Quelques mots tout d’abord sur la Commission pastorale de la terre. C’est une pastorale des frontières, une pastorale marginale depuis son origine. Elle est née en juin 1975 dans le cadre de la pastorale de Mgr Fernando Gomez, notre patriarche, qui a dû faire face à la dictature militaire. Elle est née à une période de répression, comme un service aux paysans et aux agents pastoraux qui les accompagnaient. On a appris après, par des historiens et des sociologues, que le coup d’État militaire au Brésil avait eu lieu, non pas uniquement mais principalement contre des organisations populaires paysannes, parce que les militaires croyaient que le communisme international entrerait dans le pays par ces organisations paysannes. Ils sont tombés violemment sur ces organisations. Dans ce contexte, la naissance de la CPT a été un geste historique. Les organisations populaires au Brésil ont été renforcées par l’appui de l’Eglise. Et aujourd’hui, elles sont là. Elles sont une force, une espérance, et nous sommes toujours là, à la même place, derrière elles, sans vouloir prendre leur place, ni créer une organisation paysanne d’Eglise, mais en les considérant comme des sujets, auteurs et destinataires de leur propre histoire. C’est aussi ce qui s’est passé avec les Indiens, pour le Conseil indigéniste missionnaire (CIMI). Il s’agit dans les deux cas de la même méthodologie, issue de Medellín [1], consistant à considérer le pauvre, non comme un objet de notre action caritative mais comme sujet et protagoniste de sa propre lutte.

Le CIMI est né à peu près de la même époque …

En 1972, trois ans avant la CPT. Mais venons-en à la réforme agraire. Le Brésil est un pays de 8 millions 500 mille km2, avec environ 5 millions de familles qui ont besoin de terre pour vivre et travailler et qui n’en ont pas.

Dès le début de l’histoire du Brésil, ce fut la grande propriété. Le Brésil était divisé en 12 propriétés données aux amis du roi, appelés les capitaines héréditaires, et la grande propriété a continué jusqu’à aujourd’hui. Dans mon diocèse de Goias, il y a une propriété qui est traversée par une route goudronnée de 50 km, qui ne quitte pas de la propriété. C’est un échantillon de la situation actuelle.

Il y a une loi de la terre, datant de 1850, donc antérieure à la fin de l’esclavage, où il est précisé que l’accès à la terre au Brésil ne se fera que par achat ou par héritage.
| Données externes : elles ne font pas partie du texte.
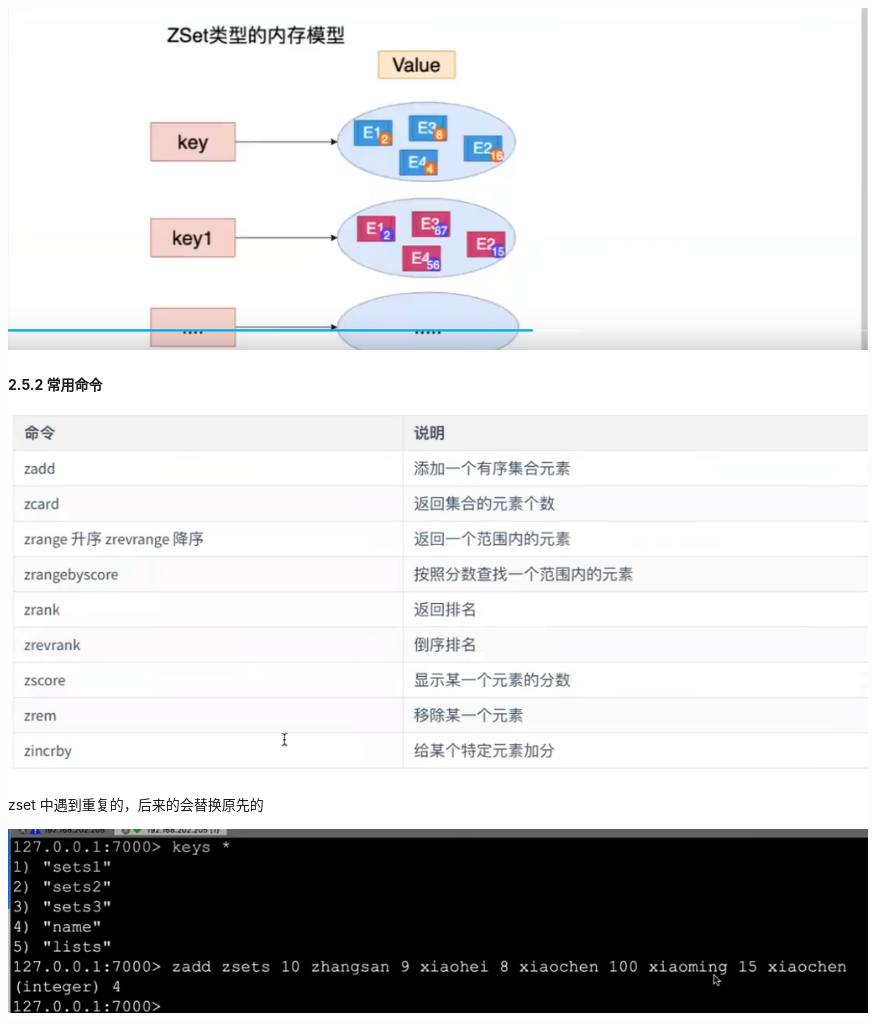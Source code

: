 ![1659865325528](redis.assets/1659865325528.png)

#### 2.5.2 常用命令

![1659865389548](redis.assets/1659865389548.png)

zset 中遇到重复的，后来的会替换原先的

![1659865459883](redis.assets/1659865459883.png)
La question est donc celle-ci : de qui les Noirs vont-ils hériter ? Avec quoi vont-ils acheter ? Dans ces conditions, quel a été le chemin des esclaves pour accéder à la terre ? Ils sont allés loin, loin des villes, loin du contrôle des grands seigneurs. Ils ont pris « possession ». Le système de la « possession » a sauvé la réforme agraire jusqu’à aujourd’hui.

Le mot « possession » ici signifie bien ici occupation et non propriété ?

Oui, il s’agit bien d’occupation, mais c’était aussi un genre de propriété. Ce système était la façon dont les pauvres pouvaient accéder à la terre. En voyant cela, il a été décidé dans le code de droit civil, que personne ne pouvait être mis dehors après un an et un jour d’occupation de la terre. Aujourd’hui, le droit à la terre inclut deux modalités : d’abord la « possession » et deuxièmement l’enregistrement au cadastre, complété par une présence effective sur la terre. Cela s’est fait postérieurement à des luttes célèbres comme celle des Quilombos, avec cette lutte qui est le paradigme de toutes les luttes, celle des Canudos. Il s’agit d’un groupe de paysans, dans l’Etat de Bahia, conduits par un leader spirituel et charismatique, un maître pédagogue, Antonio Conselheiro, qui a créé une espèce de ville avec 20 000 familles venues de grandes propriétés du travail esclave. Les familles occupaient les terres et les faisaient produire d’une façon solidaire. Les besoins étaient satisfaits et il y avait une intégration remarquable. Cette situation a éveillé la rage et la méfiance des autorités, qui ont envoyé l’armée qui les a détruits complètement. 20 000 personnes sont tombées sous les armes. Telle est la façon de répondre aux paysans lorsqu’ils commencent à s’organiser et à vivre leur vie.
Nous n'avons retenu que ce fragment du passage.